Pollangu () is a 2012 Indian Tamil-language adventure thriller film directed by Gandhi Marx and starring Ravi Rahul and Nisha Lalwani.

Cast 
 Ravi Rahul as Rahul
Nisha Lalwani as Jhansi 
 Vishwa
Vetri
Yatra 
Narayanan

Production
This film marks the directorial debut of Gandhi Marx, who previously directed two short films and a documentary film. Although the film is an adventure thriller, the director decided to insert songs in the film for the commercial aspect. Hindi actress Nisha Lalwani, who previously starred in Kalyug (2005), was cast as a lead in this heroine-centric thriller and worked on this film at the same time as Sabki Bajegi Band (2015). Actor Ravi Rahul made a comeback in leading role after two decades. The film was shot in the deep forests of Chalakudy, Kodaikanal, and Talakona.

Soundtrack
Music was composed by Jubin in his third film album after Vinmeengal (2012) and Pazhaya Vannarapettai (2016).
"Maanattam" - Malathi, Rahul Nambiar, MLR Karthikeyan; lyrics by Snehan
"Puli Varuthu" -  Roshini, MLR Karthikeyan
"Onna Renda" - Priya Himesh
"Kadhaley Un" - Harini, Naresh Iyer; lyrics by Yugabharathi
"Kadhaley Un" (remix)

Release and reception
The film released on 27 July alongside Maalai Pozhudhin Mayakathilaey and Suzhal.

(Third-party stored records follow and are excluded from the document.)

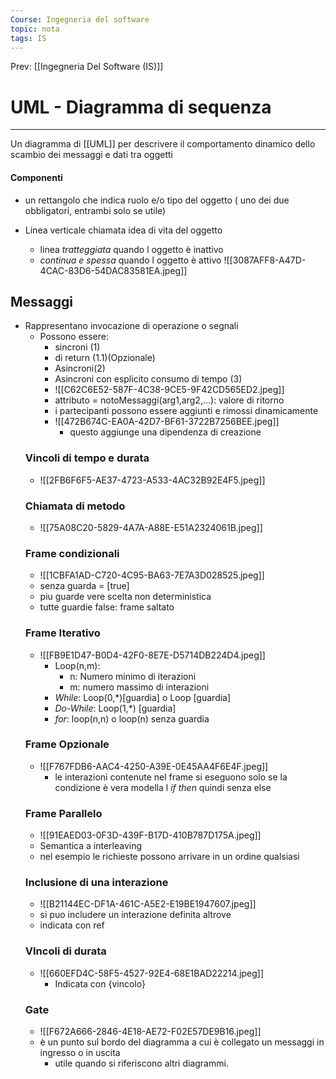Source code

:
 ```yaml
---
Course: Ingegneria del software
topic: nota
tags: IS
---
```


Prev: [[Ingegneria Del Software (IS)]]

# UML - Diagramma di sequenza
---

Un diagramma di [[UML]] per descrivere il comportamento dinamico dello scambio dei messaggi e dati tra oggetti 

#### Componenti
- un rettangolo che indica ruolo e/o tipo del oggetto ( uno dei due obbligatori, entrambi solo se utile)

- Linea verticale chiamata idea di vita del oggetto
	- linea _tratteggiata_ quando l oggetto è inattivo
	- _continua e spessa_ quando l oggetto è attivo
![[3087AFF8-A47D-4CAC-83D6-54DAC83581EA.jpeg]]
##  Messaggi
- Rappresentano invocazione di operazione o segnali 
	- Possono essere:
		- sincroni (1)
		- di return  (1.1)(Opzionale)
		- Asincroni(2)
		- Asincroni con esplicito consumo di tempo (3) 
		- ![[C62C6E52-587F-4C38-9CE5-9F42CD565ED2.jpeg]]
		- attributo = notoMessaggi(arg1,arg2,…): valore di ritorno
		- i partecipanti possono essere aggiunti e rimossi dinamicamente 
		- ![[472B674C-EA0A-42D7-BF61-3722B7256BEE.jpeg]]
			- questo aggiunge una dipendenza di creazione 
	### Vincoli di tempo e durata
	- ![[2FB6F6F5-AE37-4723-A533-4AC32B92E4F5.jpeg]]
	### Chiamata di metodo 
	- ![[75A08C20-5829-4A7A-A88E-E51A2324061B.jpeg]]
	### Frame condizionali 
	- ![[1CBFA1AD-C720-4C95-BA63-7E7A3D028525.jpeg]]
	- senza guarda = \[true\]
	- piu guarde vere scelta non deterministica
	- tutte guardie false: frame saltato
	### Frame Iterativo 
	- ![[FB9E1D47-B0D4-42F0-8E7E-D5714DB224D4.jpeg]]
		- Loop(n,m): 
			- n: Numero minimo di iterazioni
			- m: numero massimo di interazioni
		- _While_: Loop(0,\*)\[guardia\] o Loop \[guardia\] 
		- _Do-While_: Loop(1,\*) \[guardia\]
		- _for_: loop(n,n) o loop(n) senza guardia
	### Frame Opzionale 
	- ![[F767FDB6-AAC4-4250-A39E-0E45AA4F6E4F.jpeg]]
		- le interazioni contenute nel frame si eseguono solo se la condizione è vera modella l _if then_ quindi senza else
	### Frame Parallelo 
	- ![[91EAED03-0F3D-439F-B17D-410B787D175A.jpeg]]
	- Semantica a interleaving
	- nel esempio le richieste possono arrivare in un ordine qualsiasi 
	### Inclusione di una interazione 
	- ![[B21144EC-DF1A-461C-A5E2-E19BE1947607.jpeg]]
	- si puo includere un interazione definita altrove
	- indicata con ref
	 ### VIncoli di durata
	- ![[660EFD4C-58F5-4527-92E4-68E1BAD22214.jpeg]]
		- Indicata con {vincolo}
	### Gate
	- ![[F672A666-2846-4E18-AE72-F02E57DE9B16.jpeg]]
	- è un punto sul bordo del diagramma a cui è collegato un messaggi in ingresso o in uscita
		- utile quando si riferiscono altri diagrammi.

A critic from The Times of India opined that "The screenplay moves in such a way that nothing is revealed to the audience at necessary intervals, and it tests our patience". Malini Mannath of The New Indian Express wrote that "the director can be appreciated for going off the beaten path and from formula-plots. But a more coherent screenplay and a focused narration could have made the film a riveting thriller". A critic from Sify said that "It's not often one gets to see a jungle thriller and once in a way when one comes along, there are always expectations that hopefully it may showcase something different and offbeat. But Pollangu disappoints". A critic from Behindwoods stated that "It looks as if the director has created a random scenario for a movie so that he could showcase the lovely locations he has enjoyed watching".

Box office 
The film was recorded as "below average" at the Chennai box office.